▶ _Data to examine_
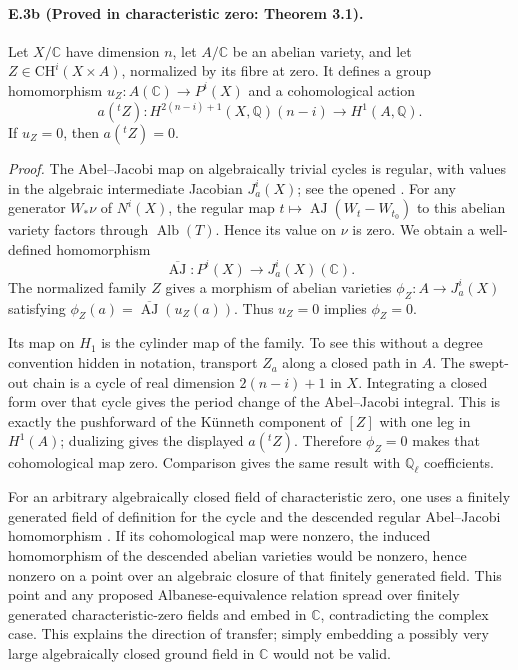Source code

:\paragraph{E.3b (Proved in characteristic zero: Theorem 3.1).}
Let $X/\mathbb C$ have dimension $n$, let $A/\mathbb C$ be an
abelian variety, and let $Z\in\mathrm{CH}^i(X\times A)$, normalized
by its fibre at zero. It defines a group homomorphism
$u_Z:A(\mathbb C)\to P^i(X)$ and a cohomological action
\[
 a({}^tZ):H^{2(n-i)+1}(X,\mathbb Q)(n-i)
              \longrightarrow H^1(A,\mathbb Q).
\]
If $u_Z=0$, then $a({}^tZ)=0$.

\emph{Proof.}
The Abel--Jacobi map on algebraically trivial cycles is regular,
with values in the algebraic intermediate Jacobian
$J_a^i(X)$; see the opened
\citet[Example 1.14, Theorem 9.3]{cyACMV2022}. For any generator
$W_*\nu$ of $N^i(X)$, the regular map
$t\mapsto\operatorname{AJ}(W_t-W_{t_0})$ to this abelian variety
factors through $\operatorname{Alb}(T)$. Hence its value on $\nu$
is zero. We obtain a well-defined homomorphism
\[
 \overline{\operatorname{AJ}}:P^i(X)\longrightarrow J_a^i(X)(\mathbb C).
\]
The normalized family $Z$ gives a morphism of abelian varieties
$\phi_Z:A\to J_a^i(X)$ satisfying
$\phi_Z(a)=\overline{\operatorname{AJ}}(u_Z(a))$.
Thus $u_Z=0$ implies $\phi_Z=0$.

Its map on $H_1$ is the cylinder map of the family. To see this
without a degree convention hidden in notation, transport $Z_a$
along a closed path in $A$. The swept-out chain is a cycle of real
dimension $2(n-i)+1$ in $X$. Integrating a closed form over that
cycle gives the period change of the Abel--Jacobi integral. This is
exactly the pushforward of the K\"unneth component of $[Z]$ with
one leg in $H^1(A)$; dualizing gives the displayed
$a({}^tZ)$. Therefore $\phi_Z=0$ makes that cohomological map zero.
Comparison gives the same result with $\mathbb Q_\ell$ coefficients.

For an arbitrary algebraically closed field of characteristic zero,
one uses a finitely generated field of definition for the cycle
and the descended regular Abel--Jacobi homomorphism
\citep[Theorems 9.1 and 9.3]{cyACMV2022}. If its cohomological map
were nonzero, the induced homomorphism of the descended abelian
varieties would be nonzero, hence nonzero on a point over an
algebraic closure of that finitely generated field. This point and
any proposed Albanese-equivalence relation spread over finitely
generated characteristic-zero fields and embed in $\mathbb C$,
contradicting the complex case. This explains the direction of
transfer; simply embedding a possibly very large algebraically
closed ground field in $\mathbb C$ would not be valid.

▶ _What the task asks_
Would you print, exactly as written, every line above from the one holding "cycle gives the" through the one holding "Comparison gives the", with both included and no other lines?

▶ _Your response_
cycle gives the period change of the Abel--Jacobi integral. This is
exactly the pushforward of the K\"unneth component of $[Z]$ with
one leg in $H^1(A)$; dualizing gives the displayed
$a({}^tZ)$. Therefore $\phi_Z=0$ makes that cohomological map zero.
Comparison gives the same result with $\mathbb Q_\ell$ coefficients.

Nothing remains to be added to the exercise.